Accueil > Ebooks gratuits > Les mille et un matins > Louise Faure-Favier : L’île en folie

Louise Faure-Favier : L’île en folie

samedi 21 novembre 2020, par Denis Blaizot

Cette nouvelle a été publiée par Le Matin en date du 14 février 1920 1920 .

Comment classer ce texte ? On vous dira : c’est indubitablement un rêve ! On ne peut donc la classeur dans le genre « fantastique ». En même temps, il n’est dit à aucun moment que c’est un rêve. La narratrice est réveillée par des coups sur son volet ; fait un voyage extraordinaire ; et tout rentre dans l’ordre en fin de récit. Dit comme ça c’est du fantastique... Mais, lisez-la et faites-vous votre propre opinion. Elle est amusante et bien écrite. vous ne perdrez pas votre temps. Et vous découvrirez l’écriture d’une française qui sortait du lot.
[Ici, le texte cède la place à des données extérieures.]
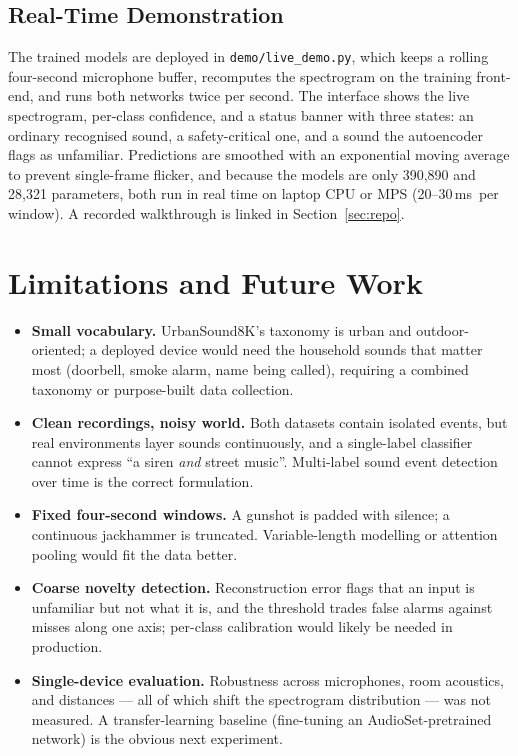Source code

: \documentclass[11pt, a4paper]{article}
\newcommand{\cnnParams}{390{,}890}
\newcommand{\aeParams}{28{,}321}
\newcommand{\inferTime}{20--30\,ms}
\begin{document}
\subsection{Real-Time Demonstration}

The trained models are deployed in \texttt{demo/live\_demo.py}, which keeps a rolling four-second microphone buffer, recomputes the spectrogram on the training front-end, and runs both networks twice per second. The interface shows the live spectrogram, per-class confidence, and a status banner with three states: an ordinary recognised sound, a safety-critical one, and a sound the autoencoder flags as unfamiliar. Predictions are smoothed with an exponential moving average to prevent single-frame flicker, and because the models are only \cnnParams{} and \aeParams{} parameters, both run in real time on laptop CPU or MPS (\inferTime\ per window). A recorded walkthrough is linked in Section~\ref{sec:repo}.

\section{Limitations and Future Work}
\label{sec:limitations}

\begin{itemize}[leftmargin=2.2em]
    \item \textbf{Small vocabulary.} UrbanSound8K's taxonomy is urban and outdoor-oriented; a deployed device would need the household sounds that matter most (doorbell, smoke alarm, name being called), requiring a combined taxonomy or purpose-built data collection.
    \item \textbf{Clean recordings, noisy world.} Both datasets contain isolated events, but real environments layer sounds continuously, and a single-label classifier cannot express ``a siren \emph{and} street music''. Multi-label sound event detection over time is the correct formulation.
    \item \textbf{Fixed four-second windows.} A gunshot is padded with silence; a continuous jackhammer is truncated. Variable-length modelling or attention pooling would fit the data better.
    \item \textbf{Coarse novelty detection.} Reconstruction error flags that an input is unfamiliar but not what it is, and the threshold trades false alarms against misses along one axis; per-class calibration would likely be needed in production.
    \item \textbf{Single-device evaluation.} Robustness across microphones, room acoustics, and distances --- all of which shift the spectrogram distribution --- was not measured. A transfer-learning baseline (fine-tuning an AudioSet-pretrained network) is the obvious next experiment.
\end{itemize}
\end{document}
La nuit dernière, tandis que je dormais profondément dans ma vieille maison de l’île Saint-Louis, des coups frappés à mon volet me surprirent fort et d’autant plus désagréablement que j’étais, en cet instant, bercée par les plus doux rêves. J’avais passé ma soirée à l’Opéra et le ballet du Carnaval de Schumann se prolongeait dans ma mémoire délicieusement.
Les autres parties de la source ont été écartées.